We focus on federated learning in practical recommender systems and natural language processing scenarios. The global model for federated optimization typically contains a large and sparse embedding layer, while each client’s local data tend to interact with part of features, updating only a small submodel with the feature-related embedding vectors. We identify a new and important issue that distinct data features normally involve different numbers of clients, generating the differentiation of hot and cold features. We further reveal that the classical federated averaging algorithm (FedAvg) or its variants, which randomly selects clients to participate and uniformly averages their submodel updates, will be severely slowed down, because different parameters of the global model are optimized at different speeds.

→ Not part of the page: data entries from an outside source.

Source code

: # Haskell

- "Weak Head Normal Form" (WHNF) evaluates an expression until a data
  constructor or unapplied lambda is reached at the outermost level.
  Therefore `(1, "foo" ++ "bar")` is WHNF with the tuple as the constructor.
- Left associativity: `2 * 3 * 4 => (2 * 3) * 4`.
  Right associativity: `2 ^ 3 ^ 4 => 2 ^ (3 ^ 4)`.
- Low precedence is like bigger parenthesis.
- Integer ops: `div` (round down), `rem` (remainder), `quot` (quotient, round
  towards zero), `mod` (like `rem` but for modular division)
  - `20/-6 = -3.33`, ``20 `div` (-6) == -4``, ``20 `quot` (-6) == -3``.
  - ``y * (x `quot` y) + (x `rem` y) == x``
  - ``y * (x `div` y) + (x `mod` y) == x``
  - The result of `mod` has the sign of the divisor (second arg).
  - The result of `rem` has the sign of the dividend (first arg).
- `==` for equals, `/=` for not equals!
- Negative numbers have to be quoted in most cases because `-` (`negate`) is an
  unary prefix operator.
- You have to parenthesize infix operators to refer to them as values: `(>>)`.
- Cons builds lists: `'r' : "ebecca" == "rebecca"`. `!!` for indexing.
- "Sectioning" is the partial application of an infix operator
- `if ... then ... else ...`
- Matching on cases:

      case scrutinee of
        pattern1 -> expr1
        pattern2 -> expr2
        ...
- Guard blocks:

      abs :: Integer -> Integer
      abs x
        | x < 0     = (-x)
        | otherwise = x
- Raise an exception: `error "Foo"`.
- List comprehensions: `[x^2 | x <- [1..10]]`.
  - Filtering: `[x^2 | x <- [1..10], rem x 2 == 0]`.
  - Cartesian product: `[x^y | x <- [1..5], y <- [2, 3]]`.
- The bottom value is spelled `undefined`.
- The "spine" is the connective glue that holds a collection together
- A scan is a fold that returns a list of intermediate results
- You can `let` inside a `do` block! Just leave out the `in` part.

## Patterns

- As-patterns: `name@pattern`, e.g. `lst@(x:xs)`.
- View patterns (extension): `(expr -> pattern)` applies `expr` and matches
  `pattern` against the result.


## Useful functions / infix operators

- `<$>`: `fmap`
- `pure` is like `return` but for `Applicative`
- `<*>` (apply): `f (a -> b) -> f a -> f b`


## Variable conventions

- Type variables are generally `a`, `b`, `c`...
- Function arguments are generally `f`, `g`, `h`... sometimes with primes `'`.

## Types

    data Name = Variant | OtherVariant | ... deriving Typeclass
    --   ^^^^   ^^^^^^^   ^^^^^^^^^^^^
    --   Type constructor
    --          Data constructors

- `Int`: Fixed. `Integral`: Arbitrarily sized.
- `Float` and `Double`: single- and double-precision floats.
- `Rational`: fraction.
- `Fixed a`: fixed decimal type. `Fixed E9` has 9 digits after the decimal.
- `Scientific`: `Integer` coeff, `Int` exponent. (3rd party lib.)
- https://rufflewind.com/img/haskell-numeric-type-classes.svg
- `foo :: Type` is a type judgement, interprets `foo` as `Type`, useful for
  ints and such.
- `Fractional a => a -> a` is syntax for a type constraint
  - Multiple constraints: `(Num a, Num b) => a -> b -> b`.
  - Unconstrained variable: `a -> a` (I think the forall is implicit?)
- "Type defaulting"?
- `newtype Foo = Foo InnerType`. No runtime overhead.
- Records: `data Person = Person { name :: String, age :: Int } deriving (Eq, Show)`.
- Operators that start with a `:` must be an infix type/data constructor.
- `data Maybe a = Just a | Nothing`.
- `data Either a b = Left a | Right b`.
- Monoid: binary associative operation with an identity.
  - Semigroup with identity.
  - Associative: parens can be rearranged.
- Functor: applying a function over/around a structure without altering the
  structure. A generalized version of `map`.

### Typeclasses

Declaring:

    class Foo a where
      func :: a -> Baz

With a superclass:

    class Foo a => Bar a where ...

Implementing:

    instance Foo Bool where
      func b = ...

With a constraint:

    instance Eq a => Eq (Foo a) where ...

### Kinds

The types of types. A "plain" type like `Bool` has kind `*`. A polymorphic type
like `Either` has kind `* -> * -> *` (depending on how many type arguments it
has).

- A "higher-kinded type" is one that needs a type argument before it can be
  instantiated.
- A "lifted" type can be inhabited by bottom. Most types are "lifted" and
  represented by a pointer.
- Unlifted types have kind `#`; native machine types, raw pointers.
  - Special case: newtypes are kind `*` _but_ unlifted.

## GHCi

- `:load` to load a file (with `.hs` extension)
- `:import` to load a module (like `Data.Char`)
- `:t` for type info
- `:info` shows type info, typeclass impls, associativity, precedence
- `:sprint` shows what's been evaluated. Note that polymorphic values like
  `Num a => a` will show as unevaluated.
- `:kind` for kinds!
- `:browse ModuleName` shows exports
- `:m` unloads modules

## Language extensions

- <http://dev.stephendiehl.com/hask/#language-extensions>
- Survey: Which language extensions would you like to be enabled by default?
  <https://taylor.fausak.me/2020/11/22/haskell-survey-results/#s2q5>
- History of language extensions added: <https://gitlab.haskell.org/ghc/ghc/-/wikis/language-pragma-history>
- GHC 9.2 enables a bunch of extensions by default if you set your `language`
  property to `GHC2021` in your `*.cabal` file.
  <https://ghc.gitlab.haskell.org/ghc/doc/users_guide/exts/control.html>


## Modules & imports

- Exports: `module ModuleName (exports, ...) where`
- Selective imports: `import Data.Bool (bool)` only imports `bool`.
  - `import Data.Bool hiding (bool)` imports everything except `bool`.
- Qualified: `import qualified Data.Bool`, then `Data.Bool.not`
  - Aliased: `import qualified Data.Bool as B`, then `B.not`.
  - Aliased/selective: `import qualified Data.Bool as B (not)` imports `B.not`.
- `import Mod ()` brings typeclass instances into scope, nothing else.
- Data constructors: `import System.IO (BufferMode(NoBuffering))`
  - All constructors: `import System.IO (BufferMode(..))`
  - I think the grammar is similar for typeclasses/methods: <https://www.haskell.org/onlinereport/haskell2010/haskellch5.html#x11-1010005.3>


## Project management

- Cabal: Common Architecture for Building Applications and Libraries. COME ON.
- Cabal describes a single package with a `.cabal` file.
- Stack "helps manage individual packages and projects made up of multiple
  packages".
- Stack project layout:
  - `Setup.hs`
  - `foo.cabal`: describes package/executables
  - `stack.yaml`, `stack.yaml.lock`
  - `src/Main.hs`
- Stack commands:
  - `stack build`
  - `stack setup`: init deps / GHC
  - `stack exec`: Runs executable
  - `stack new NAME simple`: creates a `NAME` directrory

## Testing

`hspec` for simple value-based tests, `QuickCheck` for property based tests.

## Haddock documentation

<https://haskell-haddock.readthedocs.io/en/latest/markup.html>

More specifically, the model parameters related to hot (resp., cold) features will be updated quickly (resp., slowly). We thus propose federated submodel averaging (FedSubAvg), which introduces the number of feature-related clients as the metric of feature heat to correct the aggregation of submodel updates. We prove that due to the dispersion of feature heat, the global objective is ill-conditioned, and FedSubAvg works as a suitable diagonal preconditioner. We also rigorously analyze FedSubAvg’s convergence rate to stationary points. We finally evaluate FedSubAvg over several public and industrial datasets. The evaluation results demonstrate that FedSubAvg significantly outperforms FedAvg and its variants.
Yucheng Ding (Shanghai Jiao Tong University)
Chaoyue Niu (Shanghai Jiao Tong University)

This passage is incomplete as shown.